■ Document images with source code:

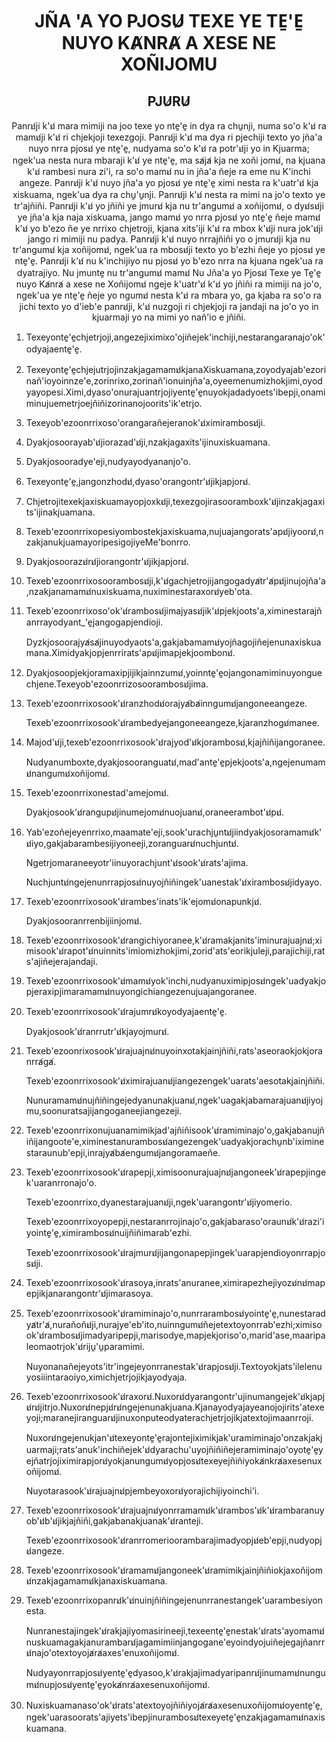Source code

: <h1 align='center'>JÑA 'A YO PJOSU̸ TEXE YE TE̱'E̱ NUYO KA̸NRA̸ A XESE NE XOÑIJOMU</h1>
<h2 align='center'>PJU̸RU̸</h2>
<p align='center'>Panru̸ji k'u̸ mara mimiji na joo texe yo nte̱'e̱ in dya ra chu̱nji, numa so'o k'u̸ ra mamu̸ji k'u̸ ri chjekjoji texezgoji.
Panru̸ji k'u̸ ma dya ri pjechiji texto yo jña'a nuyo nrra pjosu̸ ye nte̱'e̱, nudyama so'o k'u̸ ra potr'u̸ji yo in Kjuarma; ngek'ua nesta nura mbaraji k'u̸ ye nte̱'e̱, ma sa̸ja̸ kja ne xoñi jomu̸, na kjuana k'u̸ rambesi nura zi'i, ra so'o mamu̸ nu in jña'a ñeje ra eme nu K'inchi angeze.
Panru̸ji k'u̸ nuyo jña'a yo pjosu̸ ye nte̱'e̱ ximi nesta ra k'uatr'u̸ kja xiskuama, ngek'ua dya ra chu̱'u̱nji.
Panru̸ji k'u̸ nesta ra mimi na jo'o texto ye tr'ajñiñi.
Panru̸ji k'u̸ yo jñiñi ye jmuru̸ kja nu tr'angumu̸ a xoñijomu̸, o dyu̸su̸ji ye jña'a kja naja xiskuama, jango mamu̸ yo nrra pjosu̸ yo nte̱'e̱ ñeje mamu̸ k'u̸ yo b'ezo ñe ye nrrixo chjetroji, kjana xits'iji k'u̸ ra mbox k'u̸ji nura jok'u̸ji jango ri mimiji nu padya.
Panru̸ji k'u̸ nuyo nrrajñiñi yo o jmuru̸ji kja nu tr'angumu̸ kja xoñijomu̸, ngek'ua ra mbosu̸ji texto yo b'ezhi ñeje yo pjosu̸ ye nte̱'e̱.
Panru̸ji k'u̸ nu k'inchijiyo nu pjosu̸ yo b'ezo nrra na kjuana ngek'ua ra dyatrajiyo.
Nu jmunte̱ nu tr'angumu̸ mamu̸
Nu Jña'a yo Pjosu̸ Texe ye Te̱'e̱ nuyo Ka̸nra̸ a xese ne Xoñijomu̸ ngeje k'uatr'u̸ k'u̸ yo jñiñi ra mimiji na jo'o, ngek'ua ye nte̱'e̱ ñeje yo ngumu̸ nesta k'u̸ ra mbara yo, ga kjaba ra so'o ra jichi texto yo d'ieb'e panru̸ji, k'u̸ nuzgoji ri chjekjoji ra jandaji na jo'o yo in kjuarmaji yo na mimi yo nañ'io e jñiñi.</p>
<ol>
  <li>
    <p>Texeyonte̱'e̱chjetrjoji,angezejiximixo'ojiñejek'inchiji,nestarangaranajo'ok'odyajaente̱'e̱.</p>
  </li>
  <li>
    <p>Texeyonte̱'e̱chjejutrjojinzakjagamamu̸kjanaXiskuamana,zoyodyajab'ezorinañ'ioyoinnze'e,zorinrixo,zorinañ'ionuinjña'a,oyeemenumizhokjimi,oyodyayopesi.Ximi,dyaso'onurajuantrjojiyente̱'e̱nuyokjadadyoets'ibepji,onamiminujuemetrjoejñiñizorinanojoorits'ik'etrjo.</p>
  </li>
  <li>
    <p>Texeyob'ezoonrrixoso'orangarañejeranok'u̸ximirambosu̸ji.</p>
  </li>
  <li>
    <p>Dyakjosoorayab'u̸jiorazad'u̸ji,nzakjagaxits'ijinuxiskuamana.</p>
  </li>
  <li>
    <p>Dyakjosooradye'eji,nudyayodyananjo'o.</p>
  </li>
  <li>
    <p>Texeyonte̱'e̱,jangonzhodu̸,dyaso'orangontr'u̸jikjapjoru̸.</p>
  </li>
  <li>
    <p>Chjetrojitexekjaxiskuamayopjoxku̸ji,texezgojirasooramboxk'u̸jinzakjagaxits'ijinakjuamana.</p>
  </li>
  <li>
    <p>Texeb'ezoonrrixopesiyombostekjaxiskuama,nujuajangorats'apu̸jiyooru̸,nzakjanukjuamayoripesigojiyeMe'bonrro.</p>
  </li>
  <li>
    <p>Dyakjosoorazu̸ru̸jiorangontr'u̸jikjapjoru̸.</p>
  </li>
  <li>
    <p>Texeb'ezoonrrixosoorambosu̸ji,k'u̸gachjetrojijangogadya̸tr'a̸pu̸jinujojña'a,nzakjanamamu̸nuxiskuama,nuximinestaraxoru̸yeb'ota.</p>
  </li>
  <li>
    <p>Texeb'ezoonrrixoso'ok'u̸rambosu̸jimajyasu̸jik'u̸pjekjoots'a,ximinestarajñanrrayodyant_'e̱jangogapjendioji.</p>
    <p>Dyzkjosoorajya̸sa̸jinuyodyaots'a,gakjabamamu̸yojñagojiñejenunaxiskuamana.Ximidyakjopjenrrirats'apu̸jimapjekjoombonu̸.</p>
  </li>
  <li>
    <p>Dyakjosoopjekjoramaxipjijikjainnzumu̸,yoinnte̱'e̱ojangonamiminuyonguechjene.Texeyob'ezoonrrizosoorambosu̸jima.</p>
  </li>
  <li>
    <p>Texeb'ezoonrrixosook'u̸ranzhodu̸orajya̸ba̸inngumu̸jangoneeangeze.</p>
    <p>Texeb'ezoonrrixosook'u̸rambedyejangoneeangeze,kjaranzhogu̸manee.</p>
  </li>
  <li>
    <p>Majod'u̸ji,texeb'ezoonrrixosook'u̸rajyod'u̸kjorambosu̸,kjajñiñijangoranee.</p>
    <p>Nudyanumboxte,dyakjosooranguatu̸,mad'ante̱'e̱pjekjoots'a,ngejenumamu̸nangumu̸xoñijomu̸.</p>
  </li>
  <li>
    <p>Texeb'ezoonrrixonestad'amejomu̸.</p>
    <p>Dyakjosook'u̸rangupu̸jinumejomu̸nuojuanu̸,oraneerambot'u̸pu̸.</p>
  </li>
  <li>
    <p>Yab'ezoñejeyenrrixo,maamate'eji,sook'urachju̱ntu̸jiindyakjosoramamu̸k'u̸iyo,gakjabarambesijiyoneeji,zoranguaru̸nuchjuntu̸.</p>
    <p>Ngetrjomaraneeyotr'iinuyorachjunt'u̸sook'u̸rats'ajima.</p>
    <p>Nuchjuntu̸ngejenunrrapjosu̸nuyojñiñingek'uanestak'u̸xirambosu̸jidyayo.</p>
  </li>
  <li>
    <p>Texeb'ezoonrrixosook'u̸rambes'inats'ik'ejomu̸onapunkju̸.</p>
    <p>Dyakjosooranrrenbijiinjomu̸.</p>
  </li>
  <li>
    <p>Texeb'ezoonrrixosook'u̸rangichiyoranee,k'u̸ramakjanits'iminurajuajnu̸;ximisook'u̸rapot'u̸nuinnits'imiomizhokjimi,zorid'ats'eorikjuleji,parajichiji,rats'ajiñejerajandaji.</p>
  </li>
  <li>
    <p>Texeb'ezoonrrixosook'u̸mamu̸yok'inchi,nudyanuximipjosu̸ngek'uadyakjopjeraxipjimaramamu̸nuyongichiangezenujuajangoranee.</p>
  </li>
  <li>
    <p>Texeb'ezoonrrixosook'u̸rajumru̸koyodyajaente̱'e̱.</p>
    <p>Dyakjosook'u̸ranrrutr'u̸kjayojmuru̸.</p>
  </li>
  <li>
    <p>Texeb'ezoonrixosook'u̸rajuajnu̸nuyoinxotakjainjñiñi,rats'aseoraokjokjoranrra̸ga̸.</p>
    <p>Texeb'ezoonrrixosook'u̸ximirajuanu̸jiangezengek'uarats'aesotakjainjñiñi.</p>
    <p>Nunuramamu̸nujñiñingejedyanunakjuanu̸,ngek'uagakjabamarajuanu̸jiyojmu,soonuratsajijangoganeejiangezeji.</p>
  </li>
  <li>
    <p>Texeb'ezoonrrixonujuanamimikjad'ajñiñisook'u̸ramiminajo'o,gakjabanujñiñijangoote'e,ximinestanurambosu̸angezengek'uadyakjorachu̱nb'iximinestaraunub'epji,inrajya̸ba̸engumu̸jangoramaeñe.</p>
  </li>
  <li>
    <p>Texeb'ezoonrrixosook'u̸rapepji,ximisoonurajuajnu̸jangoneek'u̸rapepjingek'uaranrronajo'o.</p>
    <p>Texeb'ezoonrrixo,dyanestarajuanu̸ji,ngek'uarangontr'u̸jiyomerio.</p>
    <p>Texeb'ezoonrrixoyopepji,nestaranrrojinajo'o,gakjabaraso'oraunu̸k'u̸razi'iyointe̱'e̱,ximirambosu̸nuijñiñimarab'ezhi.</p>
    <p>Texeb'ezoonrrixosook'u̸rajmuru̸jijangonapepjingek'uarapjendioyonrrapjosu̸ji.</p>
  </li>
  <li>
    <p>Texeb'ezoonrrixosook'u̸rasoya,inrats'anuranee,ximirapezhejiyozu̸nu̸mapepjikjanarangontr'u̸jimarasoya.</p>
  </li>
  <li>
    <p>Texeb'ezoonrrixosook'u̸ramiminajo'o,nunrrarambosu̸yointe̱'e̱,nunestaradya̸tr'a̸,nurañoñu̸ji,nurajye'eb'ito,nuinngumu̸ñejetextoyonrrab'ezhi;ximisook'u̸rambosu̸jimadyaripepji,marisodye,mapjekjoriso'o,marid'ase,maaripaleomaotrjok'u̸riju̱'u̱paramimi.</p>
    <p>Nuyonanañejeyots'itr'ingejeyonrranestak'u̸rapjosu̸ji.Textoyokjats'ilelenuyosiiintaraoiyo,ximichjetrjojikjayodyaja.</p>
  </li>
  <li>
    <p>Texeb'ezoonrrixosook'u̸raxoru̸.Nuxoru̸dyarangontr'ujinumangejek'u̸kjapju̸ru̸jitrjo.Nuxoru̸nepju̸ru̸ngejenunakjuana.Kjanayodyajayeanojojirits'atexeyoji;maranejiranguaru̸jinuxonputeodyaterachjetrjojikjatextojimaanrroji.</p>
    <p>Nuxoru̸ngejenukjan'u̸texeyonte̱'e̱rajontejiximikjak'uramiminajo'onzakjakjuarmaji;rats'anuk'inchiñejek'u̸dyarachu'uyojñiñiñejeramiminajo'oyote̱'e̱yejñatrjojiximirapjoru̸yokjanungumu̸yopjosu̸texeyejñiñiyoka̸nkra̸axesenuxoñijomu̸.</p>
    <p>Nuyotarasook'u̸rajuajnu̸pjembeyoxoru̸yorajichijiyoinchi'i.</p>
  </li>
  <li>
    <p>Texeb'ezoonrrixosook'u̸rajuajnu̸yonrramamu̸k'u̸rambos'u̸k'u̸rambaranuyob'u̸b'u̸jikjajñiñi,gakjabanakjuanak'u̸ranteji.</p>
    <p>Texeb'ezoonrrixosook'u̸ranrromerioorambarajimadyopju̸eb'epji,nudyopju̸angeze.</p>
  </li>
  <li>
    <p>Texeb'ezoonrrixosook'u̸ramamu̸jangoneek'u̸ramimikjainjñiñiokjaxoñijomu̸nzakjagamamu̸kjanaxiskuamana.</p>
  </li>
  <li>
    <p>Texeb'ezoonrrixopanru̸k'u̸nuinjñiñingejenunrranestangek'uarambesiyonesta.</p>
    <p>Nunranestajingek'u̸rakjajiyomasirineeji,texeente̱'e̱nestak'u̸rats'ayomamu̸nuskuamagakjanurambaru̸jagamimiinjangogane'eyoindyojuiñejegajñanrru̸najo'otextoyoja̸ra̸axes'enuxoñijomu̸.</p>
    <p>Nudyayonrrapjosu̸yente̱'e̱dyasoo,k'u̸rakjajimadyaripanru̸jinumamu̸nungumu̸nupjosu̸yente̱'e̱yoka̸nra̸axesenuxoñijomu̸.</p>
  </li>
  <li>
    <p>Nuxiskuamanaso'ok'u̸rats'atextoyojñiñiyoja̸ra̸axesenuxoñijomu̸oyente̱'e̱,ngek'uarasoorats'ajiyets'ibepjinurambosu̸texeyete̱'e̱nzakjagamamu̸naxiskuamana.</p>
  </li>
</ol>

■ REQUIREMENT: For every line above that holds the word "ximirambosu", report the whole line.

■ RESPONSE TO THIS EXERCISE:
    <p>Texeyob'ezoonrrixoso'orangarañejeranok'u̸ximirambosu̸ji.</p>
    <p>Texeb'ezoonrrixoyopepji,nestaranrrojinajo'o,gakjabaraso'oraunu̸k'u̸razi'iyointe̱'e̱,ximirambosu̸nuijñiñimarab'ezhi.</p>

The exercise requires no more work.